Effects of chain resolution on the configurational and rheological predictions from Brownian dynamics simulations of an isolated polymer chain in flow

TL;DR

This study investigates how the level of chain discretization in Brownian dynamics simulations affects the accuracy of predicting polymer behavior in flow, focusing on configuration and rheological properties.

Contribution

It provides a detailed comparison of transient and steady-state behaviors across different chain discretizations, highlighting the limits of bead-spring models.

Findings

Differences in stress and viscosity predictions at high flow rates.

Identification of the minimum number of Kuhn steps for accurate spring law representation.
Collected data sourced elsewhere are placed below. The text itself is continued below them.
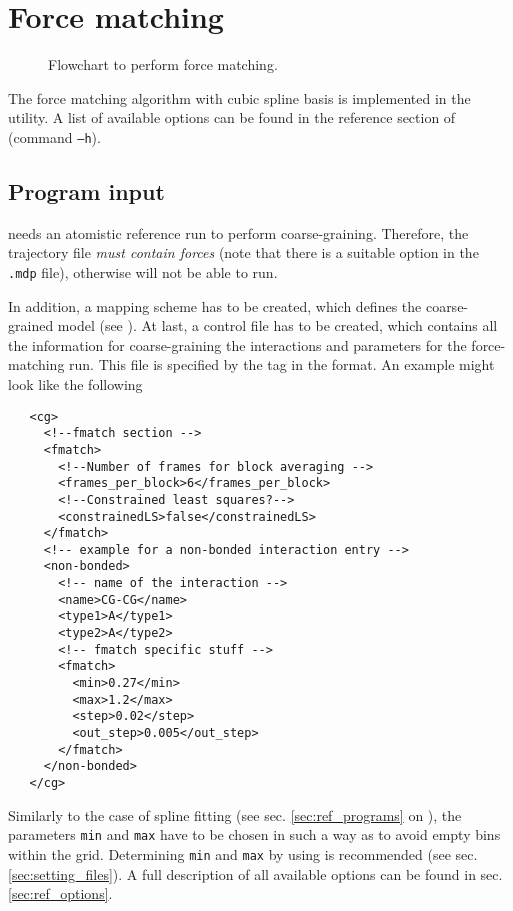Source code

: \chapter{Force matching}
\begin{figure}
   \centering
   \caption{Flowchart to perform force matching.}
\end{figure}
The force matching algorithm with cubic spline basis is implemented in the  utility. A list of available options can be found in the reference section of  (command \texttt{--h}).

\section{Program input}
 needs an atomistic reference run to perform coarse-graining. Therefore, the trajectory file {\em must contain forces } (note that there is a suitable option in the \gromacs \texttt{.mdp} file), otherwise  will not be able to run.

In addition, a mapping scheme has to be created, which defines the coarse-grained model (see ). At last, a control file has to be created, which contains all the information for coarse-graining the interactions and parameters for the force-matching run. This file is specified by the tag  in the \xml format. An example might look like the following
\begin{lstlisting}
   <cg>
     <!--fmatch section -->
     <fmatch>
       <!--Number of frames for block averaging -->
       <frames_per_block>6</frames_per_block>
       <!--Constrained least squares?-->
       <constrainedLS>false</constrainedLS>
     </fmatch>
     <!-- example for a non-bonded interaction entry -->
     <non-bonded>
       <!-- name of the interaction -->
       <name>CG-CG</name>
       <type1>A</type1>
       <type2>A</type2>
       <!-- fmatch specific stuff -->
       <fmatch>
         <min>0.27</min>
         <max>1.2</max>
         <step>0.02</step>
         <out_step>0.005</out_step>
       </fmatch>
     </non-bonded>
   </cg>
\end{lstlisting}
Similarly to the case of spline fitting (see sec. \ref{sec:ref_programs} on ), the parameters \texttt{min} and \texttt{max} have to be chosen in such a way as to avoid empty bins within the grid. Determining \texttt{min} and \texttt{max} by using  is recommended (see sec. \ref{sec:setting_files}). A full description of all available options can be found in sec. \ref{sec:ref_options}.

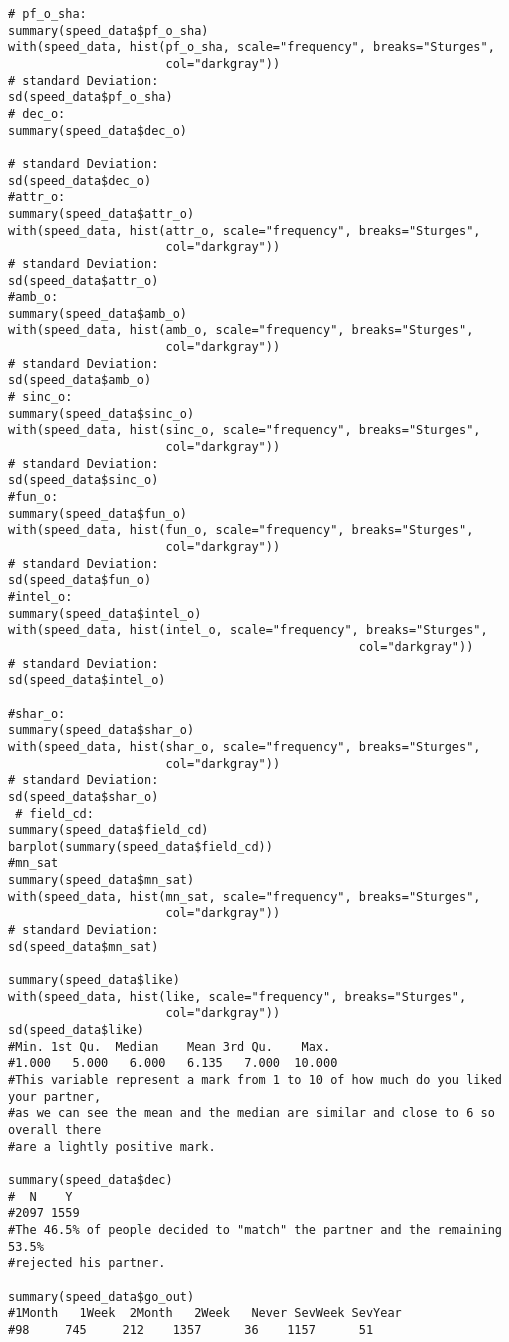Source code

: \begin{verbatim}
# pf_o_sha:
summary(speed_data$pf_o_sha)
with(speed_data, hist(pf_o_sha, scale="frequency", breaks="Sturges", 
                      col="darkgray"))
# standard Deviation:
sd(speed_data$pf_o_sha)
# dec_o:
summary(speed_data$dec_o)

# standard Deviation:
sd(speed_data$dec_o)
#attr_o:
summary(speed_data$attr_o)
with(speed_data, hist(attr_o, scale="frequency", breaks="Sturges", 
                      col="darkgray"))
# standard Deviation:
sd(speed_data$attr_o)
#amb_o:
summary(speed_data$amb_o)
with(speed_data, hist(amb_o, scale="frequency", breaks="Sturges", 
                      col="darkgray"))
# standard Deviation:
sd(speed_data$amb_o)
# sinc_o:
summary(speed_data$sinc_o)
with(speed_data, hist(sinc_o, scale="frequency", breaks="Sturges", 
                      col="darkgray"))
# standard Deviation:
sd(speed_data$sinc_o)
#fun_o:
summary(speed_data$fun_o)
with(speed_data, hist(fun_o, scale="frequency", breaks="Sturges", 
                      col="darkgray"))
# standard Deviation:
sd(speed_data$fun_o)
#intel_o:
summary(speed_data$intel_o)
with(speed_data, hist(intel_o, scale="frequency", breaks="Sturges", 
                                                 col="darkgray"))
# standard Deviation:
sd(speed_data$intel_o)

#shar_o:
summary(speed_data$shar_o)
with(speed_data, hist(shar_o, scale="frequency", breaks="Sturges", 
                      col="darkgray"))
# standard Deviation:
sd(speed_data$shar_o)
 # field_cd:
summary(speed_data$field_cd)
barplot(summary(speed_data$field_cd))
#mn_sat
summary(speed_data$mn_sat)
with(speed_data, hist(mn_sat, scale="frequency", breaks="Sturges", 
                      col="darkgray"))
# standard Deviation:
sd(speed_data$mn_sat)

summary(speed_data$like)
with(speed_data, hist(like, scale="frequency", breaks="Sturges", 
                      col="darkgray"))
sd(speed_data$like)
#Min. 1st Qu.  Median    Mean 3rd Qu.    Max. 
#1.000   5.000   6.000   6.135   7.000  10.000 
#This variable represent a mark from 1 to 10 of how much do you liked your partner,
#as we can see the mean and the median are similar and close to 6 so overall there
#are a lightly positive mark.

summary(speed_data$dec)
#  N    Y 
#2097 1559
#The 46.5% of people decided to "match" the partner and the remaining 53.5%
#rejected his partner.

summary(speed_data$go_out)
#1Month   1Week  2Month   2Week   Never SevWeek SevYear 
#98     745     212    1357      36    1157      51 


\end{verbatim}
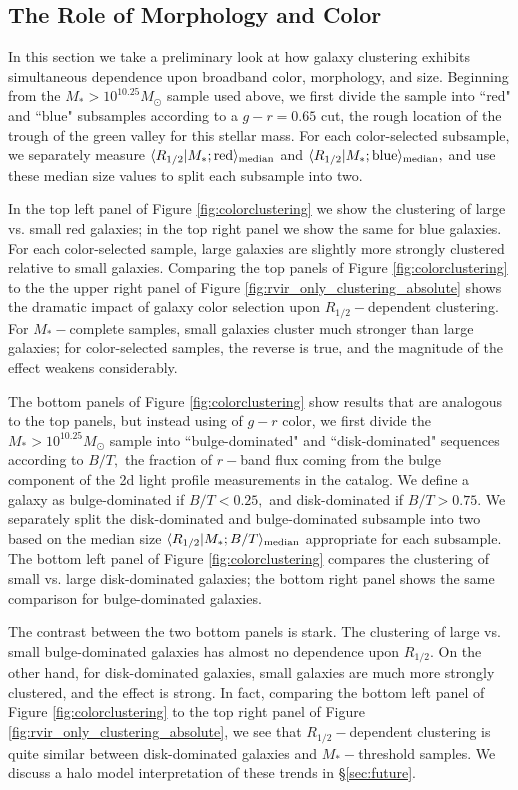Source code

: \documentclass[usenatbib,usegraphicx,letterpaper]{mn2e}
\newcommand{\rhalf}{R_{1/2}}
\newcommand{\mstar}{M_{\ast}}
\newcommand{\median}[2]{\langle{#1}\vert{#2}\rangle_{\rm median}}
\newcommand{\msun}{M_\odot}
\begin{document}
\subsection{The Role of Morphology and Color}
\label{subsec:colormorph}

In this section we take a preliminary look at how galaxy clustering exhibits simultaneous dependence upon broadband color, morphology, and size. Beginning from the $\mstar>10^{10.25}\msun$ sample used above, we first divide the sample into ``red" and ``blue" subsamples according to a $g-r=0.65$ cut, the rough location of the trough of the green valley for this stellar mass. For each color-selected subsample, we separately measure $\median{\rhalf}{\mstar; {\rm red}}$ and $\median{\rhalf}{\mstar; {\rm blue}},$ and use these median size values to split each subsample into two.

In the top left panel of Figure \ref{fig:colorclustering} we show the clustering of large vs. small red galaxies; in the top right panel we show the same for blue galaxies. For each color-selected sample, large galaxies are slightly more strongly clustered relative to small galaxies. Comparing the top panels of Figure \ref{fig:colorclustering} to the the upper right panel of Figure \ref{fig:rvir_only_clustering_absolute} shows the dramatic impact of galaxy color selection upon $\rhalf-$dependent clustering. For $\mstar-$complete samples, small galaxies cluster much stronger than large galaxies; for color-selected samples, the reverse is true, and the magnitude of the effect weakens considerably.

The bottom panels of Figure \ref{fig:colorclustering} show results that are analogous to the top panels, but instead using of $g-r$ color, we first divide the $\mstar>10^{10.25}\msun$ sample into ``bulge-dominated" and ``disk-dominated" sequences according to $B/T,$ the fraction of $r-$band flux coming from the bulge component of the 2d light profile measurements in the \citet{meert_etal15} catalog. We define a galaxy as bulge-dominated if $B/T<0.25,$ and disk-dominated if $B/T>0.75.$ We separately split the disk-dominated and bulge-dominated subsample into two based on the median size $\median{\rhalf}{\mstar;B/T}$ appropriate for each subsample. The bottom left panel of Figure \ref{fig:colorclustering} compares the clustering of small vs. large disk-dominated galaxies; the bottom right panel shows the same comparison for bulge-dominated galaxies.

The contrast between the two bottom panels is stark. The clustering of large vs. small bulge-dominated galaxies has almost no dependence upon $\rhalf.$ On the other hand, for disk-dominated galaxies, small galaxies are much more strongly clustered, and the effect is strong. In fact, comparing the bottom left panel of Figure \ref{fig:colorclustering} to the top right panel of Figure \ref{fig:rvir_only_clustering_absolute}, we see that $\rhalf-$dependent clustering is quite similar between disk-dominated galaxies and $\mstar-$threshold samples. We discuss a halo model interpretation of these trends in \S\ref{sec:future}.
\end{document}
Quantitative analysis of discretization effects on polymer simulation accuracy.

Abstract

A reasonably accurate representation of a polymer chain is provided by beads connected with rods, or stiff, inextensible springs that mimic a single Kuhn step. Due to high computational cost, coarse-grained bead-spring models are used in typical applications, where each spring is supposed to replace several Kuhn steps. Earlier investigations indicate that the BD simulation predictions of the steady state in different flows, with these different levels of discretization, are largely qualitatively similar. However, subtle quantitative differences exist even for the steady states. In this study, we perform a detailed analysis of the behavioral differences arising out of the varying degrees of chain discretization, ranging from one to several hundred Kuhn steps. We compare the transient and steady behavior of both configuration and rheological properties for a single chain in uniaxial extension and steady shear flow. Our analysis highlights differences, particularly in the stress and viscosity values, obtained at intermediate and high flow rates, between the bead-rod and bead-spring models. Such a thorough understanding helps to provide an estimate of the best possible bead-spring representation for an underlying polymer chain in a given application. Additionally, we also investigate the limit of break-down of the spring laws i.e. the minimum number of Kuhn steps that a spring can mimic faithfully.